Thanks to Dr. Steve Hickman, Executive Director, The Center for Mindful Self-Compassion, for granting me the permission to deviate from a standard SC-MSC. With Steve’s encouragement the door became open for me to write the curriculum. “FoCon – The Resilient Personnel” became the program’s title.

Session 1 was 90 min., the remaining 6 sessions were all 75 min.

From the onset it was my intention to follow the SC-MSC curriculum with only a few variations of which one would be a body scan as an add on to each session. Along the way real life for “FoCon” turned out to be a lot more than only a few variations.

I started off with what is in fact comparable to an introductory session of the 8-week MSC. I.e., general “house rules & guidelines” for our next many hours together, “How do I treat a friend-exercise,” the felt experience of mindfulness, common humanity and kindness and “Self- Compassion in Daily Life.”

But my point of departure for the unusual training became the UN 17 Goals for Sustainable Development, more specifically goal no. 3 about good health and wellbeing.

Way down in that paragraph it’s mentioned that before 2030 well-being must be promoted.

They just don’t come up with any definitions of what’s included in mental well-being, let alone methods of measuring improvements.

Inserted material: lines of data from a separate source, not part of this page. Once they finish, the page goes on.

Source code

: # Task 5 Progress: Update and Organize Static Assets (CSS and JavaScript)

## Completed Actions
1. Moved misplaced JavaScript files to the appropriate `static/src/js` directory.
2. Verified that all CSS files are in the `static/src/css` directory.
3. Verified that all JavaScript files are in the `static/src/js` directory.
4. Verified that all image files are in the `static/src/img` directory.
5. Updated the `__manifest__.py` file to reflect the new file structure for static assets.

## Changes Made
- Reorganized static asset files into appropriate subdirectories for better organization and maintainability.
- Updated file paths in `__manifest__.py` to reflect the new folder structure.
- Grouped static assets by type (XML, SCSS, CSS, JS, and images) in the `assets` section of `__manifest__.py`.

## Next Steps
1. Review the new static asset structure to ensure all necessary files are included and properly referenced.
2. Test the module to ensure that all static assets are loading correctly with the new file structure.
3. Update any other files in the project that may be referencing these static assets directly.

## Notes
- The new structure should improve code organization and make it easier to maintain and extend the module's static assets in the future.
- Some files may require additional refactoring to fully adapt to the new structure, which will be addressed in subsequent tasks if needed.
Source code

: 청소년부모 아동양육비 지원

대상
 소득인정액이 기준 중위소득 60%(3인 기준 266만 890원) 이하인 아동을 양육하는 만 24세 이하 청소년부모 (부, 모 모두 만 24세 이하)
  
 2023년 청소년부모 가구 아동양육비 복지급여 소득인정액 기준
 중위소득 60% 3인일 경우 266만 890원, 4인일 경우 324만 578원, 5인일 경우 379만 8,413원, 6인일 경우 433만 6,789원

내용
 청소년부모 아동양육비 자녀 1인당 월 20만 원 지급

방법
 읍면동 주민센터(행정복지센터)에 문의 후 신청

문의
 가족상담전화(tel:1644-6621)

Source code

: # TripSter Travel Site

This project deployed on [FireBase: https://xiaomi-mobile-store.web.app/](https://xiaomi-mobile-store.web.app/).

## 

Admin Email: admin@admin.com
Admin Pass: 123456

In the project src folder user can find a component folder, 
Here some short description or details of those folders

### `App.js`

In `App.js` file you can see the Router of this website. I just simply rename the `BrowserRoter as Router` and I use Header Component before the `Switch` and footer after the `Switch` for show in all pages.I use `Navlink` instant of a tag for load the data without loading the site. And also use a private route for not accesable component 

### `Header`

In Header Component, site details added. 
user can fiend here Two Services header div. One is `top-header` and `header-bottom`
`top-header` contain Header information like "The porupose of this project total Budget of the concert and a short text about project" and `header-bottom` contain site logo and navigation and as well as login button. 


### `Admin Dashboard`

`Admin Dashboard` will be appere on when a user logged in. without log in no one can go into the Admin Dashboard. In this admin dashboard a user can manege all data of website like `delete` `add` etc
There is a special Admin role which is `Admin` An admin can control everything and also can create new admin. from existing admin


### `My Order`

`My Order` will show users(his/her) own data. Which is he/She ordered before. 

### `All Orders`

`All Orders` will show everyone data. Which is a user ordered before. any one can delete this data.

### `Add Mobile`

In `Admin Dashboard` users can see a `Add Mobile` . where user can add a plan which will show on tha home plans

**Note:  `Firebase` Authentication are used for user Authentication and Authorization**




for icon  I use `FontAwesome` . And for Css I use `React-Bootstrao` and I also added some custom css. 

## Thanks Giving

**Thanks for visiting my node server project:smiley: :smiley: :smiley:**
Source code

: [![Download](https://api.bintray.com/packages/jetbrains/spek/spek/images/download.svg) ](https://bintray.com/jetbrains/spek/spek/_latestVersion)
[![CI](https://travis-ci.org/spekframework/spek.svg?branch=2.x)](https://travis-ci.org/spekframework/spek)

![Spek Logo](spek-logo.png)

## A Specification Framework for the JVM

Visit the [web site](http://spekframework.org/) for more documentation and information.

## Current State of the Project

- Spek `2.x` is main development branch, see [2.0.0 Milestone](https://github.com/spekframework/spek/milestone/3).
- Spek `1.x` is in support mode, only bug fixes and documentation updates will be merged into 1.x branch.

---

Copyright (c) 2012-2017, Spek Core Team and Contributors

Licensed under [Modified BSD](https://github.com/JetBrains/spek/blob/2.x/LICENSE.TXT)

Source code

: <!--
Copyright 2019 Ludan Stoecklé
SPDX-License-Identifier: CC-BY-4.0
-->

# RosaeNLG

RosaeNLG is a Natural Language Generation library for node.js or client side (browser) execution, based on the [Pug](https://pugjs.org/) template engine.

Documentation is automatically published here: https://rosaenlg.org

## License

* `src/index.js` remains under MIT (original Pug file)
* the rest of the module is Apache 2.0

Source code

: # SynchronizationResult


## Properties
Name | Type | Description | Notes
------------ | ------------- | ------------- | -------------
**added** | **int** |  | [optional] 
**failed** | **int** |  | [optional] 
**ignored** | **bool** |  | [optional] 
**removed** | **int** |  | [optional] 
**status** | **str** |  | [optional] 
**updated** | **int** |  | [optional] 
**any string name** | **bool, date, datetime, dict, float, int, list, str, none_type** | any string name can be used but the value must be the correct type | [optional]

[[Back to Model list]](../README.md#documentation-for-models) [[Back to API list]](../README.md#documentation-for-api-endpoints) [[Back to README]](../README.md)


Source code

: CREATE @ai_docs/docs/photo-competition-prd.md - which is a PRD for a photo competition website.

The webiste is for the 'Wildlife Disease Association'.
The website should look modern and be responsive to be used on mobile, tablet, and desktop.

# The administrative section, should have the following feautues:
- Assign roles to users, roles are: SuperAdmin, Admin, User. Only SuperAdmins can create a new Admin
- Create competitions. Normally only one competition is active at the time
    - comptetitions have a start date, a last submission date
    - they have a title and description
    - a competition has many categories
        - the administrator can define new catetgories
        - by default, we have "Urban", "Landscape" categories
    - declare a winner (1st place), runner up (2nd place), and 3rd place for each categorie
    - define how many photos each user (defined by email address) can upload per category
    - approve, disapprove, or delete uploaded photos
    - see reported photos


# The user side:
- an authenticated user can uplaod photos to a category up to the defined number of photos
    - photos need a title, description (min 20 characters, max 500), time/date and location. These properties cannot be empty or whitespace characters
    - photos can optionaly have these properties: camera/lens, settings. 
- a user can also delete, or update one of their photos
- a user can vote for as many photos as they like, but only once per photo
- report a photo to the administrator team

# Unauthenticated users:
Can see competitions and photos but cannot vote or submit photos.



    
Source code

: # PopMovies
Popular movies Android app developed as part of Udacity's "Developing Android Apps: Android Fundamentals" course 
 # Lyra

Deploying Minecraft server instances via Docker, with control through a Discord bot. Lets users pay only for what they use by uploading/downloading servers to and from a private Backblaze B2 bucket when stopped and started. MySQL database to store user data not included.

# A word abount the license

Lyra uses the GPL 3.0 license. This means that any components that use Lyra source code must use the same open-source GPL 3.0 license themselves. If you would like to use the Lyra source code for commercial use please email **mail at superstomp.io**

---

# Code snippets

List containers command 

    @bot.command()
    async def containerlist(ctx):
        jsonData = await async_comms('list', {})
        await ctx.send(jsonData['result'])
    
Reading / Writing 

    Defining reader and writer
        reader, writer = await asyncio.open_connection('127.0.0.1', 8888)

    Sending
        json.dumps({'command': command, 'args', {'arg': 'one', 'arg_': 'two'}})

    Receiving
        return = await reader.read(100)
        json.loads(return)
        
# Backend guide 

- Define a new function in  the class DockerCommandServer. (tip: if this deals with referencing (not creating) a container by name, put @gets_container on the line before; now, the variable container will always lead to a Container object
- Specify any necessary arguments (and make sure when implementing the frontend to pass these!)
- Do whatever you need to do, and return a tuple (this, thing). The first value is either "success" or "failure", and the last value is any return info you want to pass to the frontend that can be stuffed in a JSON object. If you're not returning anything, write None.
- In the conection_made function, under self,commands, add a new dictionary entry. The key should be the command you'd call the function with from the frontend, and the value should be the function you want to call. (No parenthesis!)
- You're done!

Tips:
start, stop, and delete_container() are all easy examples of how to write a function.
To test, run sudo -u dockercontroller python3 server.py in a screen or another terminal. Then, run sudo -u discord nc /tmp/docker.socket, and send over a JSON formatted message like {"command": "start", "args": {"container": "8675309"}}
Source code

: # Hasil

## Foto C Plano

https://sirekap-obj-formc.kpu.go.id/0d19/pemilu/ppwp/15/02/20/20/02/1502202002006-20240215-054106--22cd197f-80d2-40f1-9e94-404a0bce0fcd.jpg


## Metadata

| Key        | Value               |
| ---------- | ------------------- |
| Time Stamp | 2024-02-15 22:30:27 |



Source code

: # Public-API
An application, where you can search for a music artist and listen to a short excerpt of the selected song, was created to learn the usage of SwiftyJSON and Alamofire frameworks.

So, with what I took as a free ticket to elaborate further, I included how the mindfulness movement, and later the compassion movement too, for more than 30 years has proven to:

  • enhance general well-being
  • lower blood pressure
  • improve quality of sleep
  • lessen chronic pain, anxiety and stress and more
  • overall increase life satisfaction through fostering happiness

I mentioned a few of the scientific studies to back up the statements.

This is undoubtedly the first time ever any Air Traffic Control Training facility has had mindfulness and compassion training on the agenda with the sole purpose of enhancing focus and concentration.

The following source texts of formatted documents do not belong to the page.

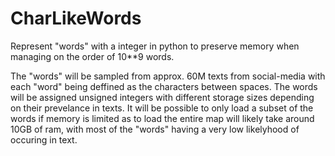# CharLikeWords
Represent "words" with a integer in python to preserve memory when managing on the order of 10**9 words.

The "words" will be sampled from approx. 60M texts from social-media with each "word" being deffined as the characters between spaces.
The words will be assigned unsigned integers with different storage sizes depending on their prevelance in texts.
It will be possible to only load a subset of the words if memory is limited as to load the entire map will likely take around 10GB of ram, with
most of the "words" having a very low likelyhood of occuring in text.
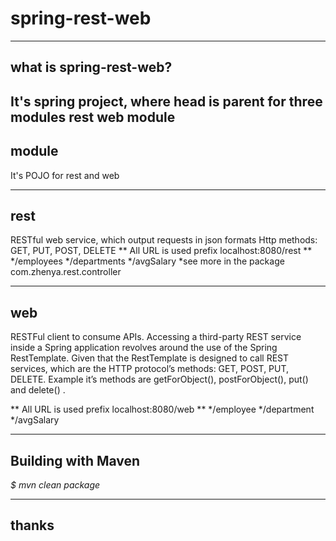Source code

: # spring-rest-web
----
## what is spring-rest-web?
It's spring project, where head is parent for three modules
<modules>
		<module>rest</module>
		<module>web</module>
		<module>module</module>
</modules>
----
## module
It's POJO for rest and web

----
## rest
RESTful web service, which output requests in  json formats
Http methods: GET, PUT, POST, DELETE
** All URL is used prefix localhost:8080/rest **
*/employees
*/departments
*/avgSalary
*see more in the package com.zhenya.rest.controller

----
## web
RESTFul client to consume APIs. 
Accessing a third-party REST service inside a Spring application revolves around the use of the Spring RestTemplate. 
Given that the RestTemplate  is designed to call REST services, 
which are the HTTP protocol’s methods: GET, POST, PUT, DELETE.
Example it’s methods are  getForObject(), postForObject(), put() and delete() .

** All URL is used prefix localhost:8080/web **
*/employee
*/department
*/avgSalary

----
## Building with Maven

*$ mvn clean package*

----
## thanks

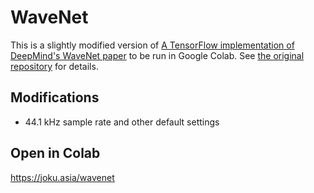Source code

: # WaveNet  

This is a slightly modified version of [A TensorFlow implementation of DeepMind's WaveNet paper](https://github.com/ibab/tensorflow-wavenet) to be run in Google Colab. See [the original repository](https://github.com/ibab/tensorflow-wavenet) for details.

## Modifications

- 44.1 kHz sample rate and other default settings

## Open in Colab
https://joku.asia/wavenet
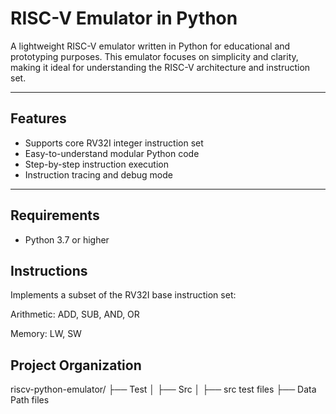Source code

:# RISC-V Emulator in Python

A lightweight RISC-V emulator written in Python for educational and prototyping purposes. This emulator focuses on simplicity and clarity, making it ideal for understanding the RISC-V architecture and instruction set.

---

## Features

- Supports core RV32I integer instruction set
- Easy-to-understand modular Python code
- Step-by-step instruction execution
- Instruction tracing and debug mode

---

## Requirements

- Python 3.7 or higher

## Instructions

Implements a subset of the RV32I base instruction set:

Arithmetic: ADD, SUB, AND, OR

Memory: LW, SW

## Project Organization

riscv-python-emulator/
├── Test
│ ├── Src
│ ├── src test files
├── Data Path files



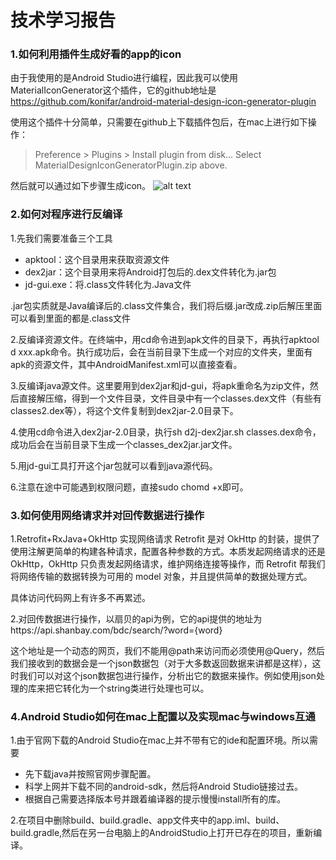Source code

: # 技术学习报告

### 1.如何利用插件生成好看的app的icon

由于我使用的是Android Studio进行编程，因此我可以使用MaterialIconGenerator这个插件，它的github地址是
https://github.com/konifar/android-material-design-icon-generator-plugin 

使用这个插件十分简单，只需要在github上下载插件包后，在mac上进行如下操作：

> Preference > Plugins > Install plugin from disk... Select MaterialDesignIconGeneratorPlugin.zip above.

然后就可以通过如下步骤生成icon。
![alt text](https://raw.githubusercontent.com/konifar/android-material-design-icon-generator-plugin/master/docs/capture.gif)

### 2.如何对程序进行反编译

1.先我们需要准备三个工具
- apktool：这个目录用来获取资源文件 
- dex2jar：这个目录用来将Android打包后的.dex文件转化为.jar包 
- jd-gui.exe：将.class文件转化为.Java文件

.jar包实质就是Java编译后的.class文件集合，我们将后缀.jar改成.zip后解压里面可以看到里面的都是.class文件 

2.反编译资源文件。在终端中，用cd命令进到apk文件的目录下，再执行apktool d xxx.apk命令。执行成功后，会在当前目录下生成一个对应的文件夹，里面有apk的资源文件，其中AndroidManifest.xml可以直接查看。

3.反编译java源文件。这里要用到dex2jar和jd-gui，将apk重命名为zip文件，然后直接解压缩，得到一个文件目录，文件目录中有一个classes.dex文件（有些有classes2.dex等），将这个文件复制到dex2jar-2.0目录下。

4.使用cd命令进入dex2jar-2.0目录，执行sh d2j-dex2jar.sh classes.dex命令，成功后会在当前目录下生成一个classes_dex2jar.jar文件。

5.用jd-gui工具打开这个jar包就可以看到java源代码。

6.注意在途中可能遇到权限问题，直接sudo chomd +x即可。

### 3.如何使用网络请求并对回传数据进行操作

1.Retrofit+RxJava+OkHttp 实现网络请求
Retrofit 是对 OkHttp 的封装，提供了使用注解更简单的构建各种请求，配置各种参数的方式。本质发起网络请求的还是 OkHttp，OkHttp 只负责发起网络请求，维护网络连接等操作，而 Retrofit 帮我们将网络传输的数据转换为可用的 model 对象，并且提供简单的数据处理方式。

具体访问代码网上有许多不再累述。

2.对回传数据进行操作，以扇贝的api为例，它的api提供的地址为https://api.shanbay.com/bdc/search/?word={word} 

这个地址是一个动态的网页，我们不能用@path来访问而必须使用@Query，然后我们接收到的数据会是一个json数据包（对于大多数返回数据来讲都是这样），这时我们可以对这个json数据包进行操作，分析出它的数据来操作。例如使用json处理的库来把它转化为一个string类进行处理也可以。

### 4.Android Studio如何在mac上配置以及实现mac与windows互通

1.由于官网下载的Android Studio在mac上并不带有它的ide和配置环境。所以需要

- 先下载java并按照官网步骤配置。
- 科学上网并下载不同的android-sdk，然后将Android Studio链接过去。
- 根据自己需要选择版本号并跟着编译器的提示慢慢install所有的库。

2.在项目中删除build、build.gradle、app文件夹中的app.iml、build、build.gradle,然后在另一台电脑上的AndroidStudio上打开已存在的项目，重新编译。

By including the UN 17 Goals for Sustainable Development, everyone, including management who were present at the intro session, appeared to realize “Ah ha, we’re really among the forerunners for doing something big here!”

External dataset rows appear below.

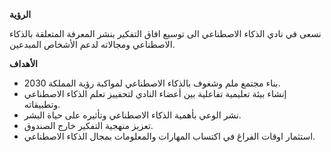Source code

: **الرؤية**

نسعى في نادي الذكاء الاصطناعي الى توسيع افاق التفكير بنشر المعرفة المتعلقة بالذكاء الاصطناعي ومجالاته لدعم الأشخاص المبدعين.

**الأهداف**
- بناء مجتمع ملم وشغوف بالذكاء الاصطناعي لمواكبة رؤية المملكة 2030.
- إنشاء بيئة تعليمية تفاعلية بين أعضاء النادي لتحفييز تعلم الذكاء الاصطناعي وتطبيقاته.
- نشر الوعي بأهمية الذكاء الاصطناعي وتأثيره على حياة البشر.
- تعزيز منهجية التفكير خارج الصندوق.
- استثمار اوقات الفراغ في اكتساب المهارات والمعلومات بمجال الذكاء الاصطناعي.
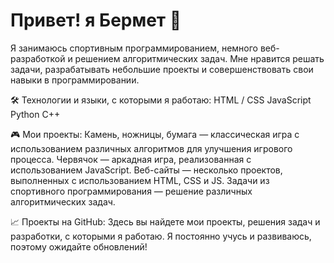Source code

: # Привет! я Бермет 👋
Я занимаюсь спортивным программированием, немного веб-разработкой и решением алгоритмических задач. Мне нравится решать задачи, разрабатывать небольшие проекты и совершенствовать свои навыки в программировании.

🛠️ Технологии и языки, с которыми я работаю:
HTML / CSS
JavaScript
Python
C++

🎮 Мои проекты:
Камень, ножницы, бумага — классическая игра с использованием различных алгоритмов для улучшения игрового процесса.
Червячок — аркадная игра, реализованная с использованием JavaScript.
Веб-сайты — несколько проектов, выполненных с использованием HTML, CSS и JS.
Задачи из спортивного программирования — решение различных алгоритмических задач.

📈 Проекты на GitHub:
Здесь вы найдете мои проекты, решения задач и разработки, с которыми я работаю. Я постоянно учусь и развиваюсь, поэтому ожидайте обновлений!
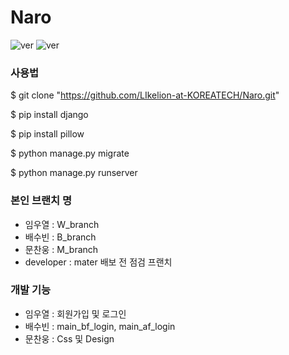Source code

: # Naro

![ver](https://img.shields.io/badge/ver-Django==3.1.1-blue.svg)
![ver](https://img.shields.io/badge/ver-pillow-blue.svg)

### 사용법

$ git clone "https://github.com/LIkelion-at-KOREATECH/Naro.git"

$ pip install django

$ pip install pillow

$ python manage.py migrate

$ python manage.py runserver


### 본인 브랜치 명

 - 임우열 : W_branch
 - 배수빈 : B_branch
 - 문찬웅 : M_branch
 - developer : mater 배보 전 점검 프랜치

 ### 개발 기능

 - 임우열 : 회원가입 및 로그인
 - 배수빈 : main_bf_login, main_af_login
 - 문찬웅 : Css 및 Design
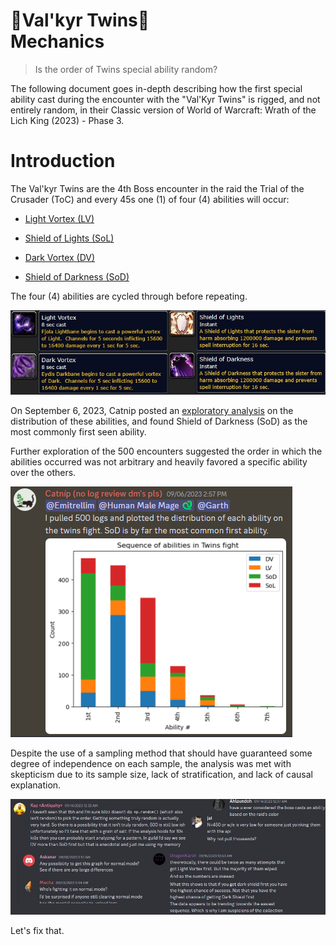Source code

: # 🤍Val'kyr Twins🖤<br/>Mechanics<br/>

> Is the order of Twins special ability random?

The following document goes in-depth describing how the first special ability cast during the encounter with the "Val'Kyr Twins" is rigged, and not entirely random, in their Classic version of World of Warcraft: Wrath of the Lich King (2023) - Phase 3.

# Introduction

The Val'kyr Twins are the 4th Boss encounter in the raid the Trial of the Crusader (ToC) and every 45s one (1) of four (4) abilities will occur: 

- [Light Vortex (LV)](https://www.wowhead.com/wotlk/spell=66046/light-vortex#comments)

- [Shield of Lights (SoL)](https://www.wowhead.com/wotlk/spell=65858/shield-of-lights)

- [Dark Vortex (DV)](https://www.wowhead.com/wotlk/spell=66058/dark-vortex#comments)

- [Shield of Darkness (SoD)](https://www.wowhead.com/wotlk/spell=65874/shield-of-darkness)

The four (4) abilities are cycled through before repeating.

<img src="_img/Abilities.jpg" /> <br />

On September 6, 2023, Catnip posted an [exploratory analysis](https://discord.com/channels/253212375790911489/954035835249000509/1148965319256309790) on the distribution of these abilities, and found Shield of Darkness (SoD) as the most commonly first seen ability. 

Further exploration of the 500 encounters suggested the order in which the abilities occurred was not arbitrary and heavily favored a specific ability over the others.

<img src="_img/Catnip.png" /> <br />

Despite the use of a sampling method that should have guaranteed some degree of independence on each sample, the analysis was met with skepticism due to its sample size, lack of stratification, and lack of causal explanation. 

<img src="_img/Feedback.jpg" /> <br />

Let's fix that.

So, from there on the path of the course really turned into Hanne paving the road ahead of each session, looking at what do the students really need right now?

I started off with the “Compassionate Body Scan” but after just 2 sessions, I shifted to the body scan we use in the MBSR program.

Some other exercises I included were “Soothing Touch,” “Self-Compassion Break,” “The STOP-Practice,” “Soles of the Feet,” “Soften – Soothe – Allow,” “Compassionate Friend,” “Self-Compassion Stone,” and finally “Setting an Intention”.

All in all, “FoCon” has been a valuable process for trainees as well as for me being the facilitator.

I do think it’s very noteworthy that by the time they received their first progress report, i.e., after “FoCon” Session 4, one third of the trainees said they experienced enhanced concentration capabilities when studying for their exams.

After “FoCon” Session 6 half of the trainees said they felt generally lighter, less stressed when they were in the simulator and felt more overall happiness.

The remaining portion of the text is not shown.